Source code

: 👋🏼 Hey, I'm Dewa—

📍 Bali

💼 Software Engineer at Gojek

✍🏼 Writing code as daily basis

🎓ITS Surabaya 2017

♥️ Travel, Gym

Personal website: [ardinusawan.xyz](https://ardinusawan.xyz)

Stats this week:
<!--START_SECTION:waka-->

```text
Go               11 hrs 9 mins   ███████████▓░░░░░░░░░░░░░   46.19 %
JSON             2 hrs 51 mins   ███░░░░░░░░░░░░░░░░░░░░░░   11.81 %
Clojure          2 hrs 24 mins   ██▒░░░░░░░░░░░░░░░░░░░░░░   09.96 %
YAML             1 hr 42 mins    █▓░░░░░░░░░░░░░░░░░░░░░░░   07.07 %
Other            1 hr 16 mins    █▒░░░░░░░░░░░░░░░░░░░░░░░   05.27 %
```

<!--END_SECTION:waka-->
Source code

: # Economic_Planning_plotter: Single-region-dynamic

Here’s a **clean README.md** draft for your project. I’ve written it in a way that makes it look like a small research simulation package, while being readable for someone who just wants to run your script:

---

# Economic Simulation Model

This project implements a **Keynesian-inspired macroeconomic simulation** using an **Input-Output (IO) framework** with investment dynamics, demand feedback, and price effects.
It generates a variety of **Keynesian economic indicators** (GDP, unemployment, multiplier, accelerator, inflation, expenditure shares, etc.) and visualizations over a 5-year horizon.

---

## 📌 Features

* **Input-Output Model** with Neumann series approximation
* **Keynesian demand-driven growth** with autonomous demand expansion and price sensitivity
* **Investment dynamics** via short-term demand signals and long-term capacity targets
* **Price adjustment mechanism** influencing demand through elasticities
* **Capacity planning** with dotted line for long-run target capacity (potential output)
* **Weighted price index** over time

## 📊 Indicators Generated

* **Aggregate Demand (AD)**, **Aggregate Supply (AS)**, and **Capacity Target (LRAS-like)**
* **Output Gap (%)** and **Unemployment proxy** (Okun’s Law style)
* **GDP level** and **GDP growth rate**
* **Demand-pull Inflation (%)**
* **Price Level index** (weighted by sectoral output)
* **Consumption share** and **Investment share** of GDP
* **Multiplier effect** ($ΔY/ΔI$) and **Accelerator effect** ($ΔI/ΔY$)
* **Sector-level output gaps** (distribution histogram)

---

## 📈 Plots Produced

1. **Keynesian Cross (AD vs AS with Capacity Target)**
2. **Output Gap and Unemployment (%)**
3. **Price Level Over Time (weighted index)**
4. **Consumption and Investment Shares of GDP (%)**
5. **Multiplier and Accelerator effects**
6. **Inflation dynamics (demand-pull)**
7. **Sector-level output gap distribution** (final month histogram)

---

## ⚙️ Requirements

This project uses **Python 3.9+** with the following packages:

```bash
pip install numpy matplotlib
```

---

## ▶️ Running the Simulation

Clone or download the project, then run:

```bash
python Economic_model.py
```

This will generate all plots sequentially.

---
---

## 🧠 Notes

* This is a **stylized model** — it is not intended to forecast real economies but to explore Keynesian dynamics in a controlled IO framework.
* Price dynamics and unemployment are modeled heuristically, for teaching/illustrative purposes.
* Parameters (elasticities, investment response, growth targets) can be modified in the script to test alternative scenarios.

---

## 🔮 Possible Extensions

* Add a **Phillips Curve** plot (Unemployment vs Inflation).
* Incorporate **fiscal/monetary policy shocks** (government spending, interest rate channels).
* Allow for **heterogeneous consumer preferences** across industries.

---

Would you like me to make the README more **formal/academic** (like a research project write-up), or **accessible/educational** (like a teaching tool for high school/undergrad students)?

• Activity
From the line containing "demand through elasticities" down to the line containing "## 🔮 Possible Extensions" in the material above, reproduce every line exactly, including the two end lines.

• Exercise result
* **Price adjustment mechanism** influencing demand through elasticities
* **Capacity planning** with dotted line for long-run target capacity (potential output)
* **Weighted price index** over time

## 📊 Indicators Generated

* **Aggregate Demand (AD)**, **Aggregate Supply (AS)**, and **Capacity Target (LRAS-like)**
* **Output Gap (%)** and **Unemployment proxy** (Okun’s Law style)
* **GDP level** and **GDP growth rate**
* **Demand-pull Inflation (%)**
* **Price Level index** (weighted by sectoral output)
* **Consumption share** and **Investment share** of GDP
* **Multiplier effect** ($ΔY/ΔI$) and **Accelerator effect** ($ΔI/ΔY$)
* **Sector-level output gaps** (distribution histogram)

---

## 📈 Plots Produced

1. **Keynesian Cross (AD vs AS with Capacity Target)**
2. **Output Gap and Unemployment (%)**
3. **Price Level Over Time (weighted index)**
4. **Consumption and Investment Shares of GDP (%)**
5. **Multiplier and Accelerator effects**
6. **Inflation dynamics (demand-pull)**
7. **Sector-level output gap distribution** (final month histogram)

---

## ⚙️ Requirements

This project uses **Python 3.9+** with the following packages:

```bash
pip install numpy matplotlib
```

---

## ▶️ Running the Simulation

Clone or download the project, then run:

```bash
python Economic_model.py
```

This will generate all plots sequentially.

---
---

## 🧠 Notes

* This is a **stylized model** — it is not intended to forecast real economies but to explore Keynesian dynamics in a controlled IO framework.
* Price dynamics and unemployment are modeled heuristically, for teaching/illustrative purposes.
* Parameters (elasticities, investment response, growth targets) can be modified in the script to test alternative scenarios.

---

## 🔮 Possible Extensions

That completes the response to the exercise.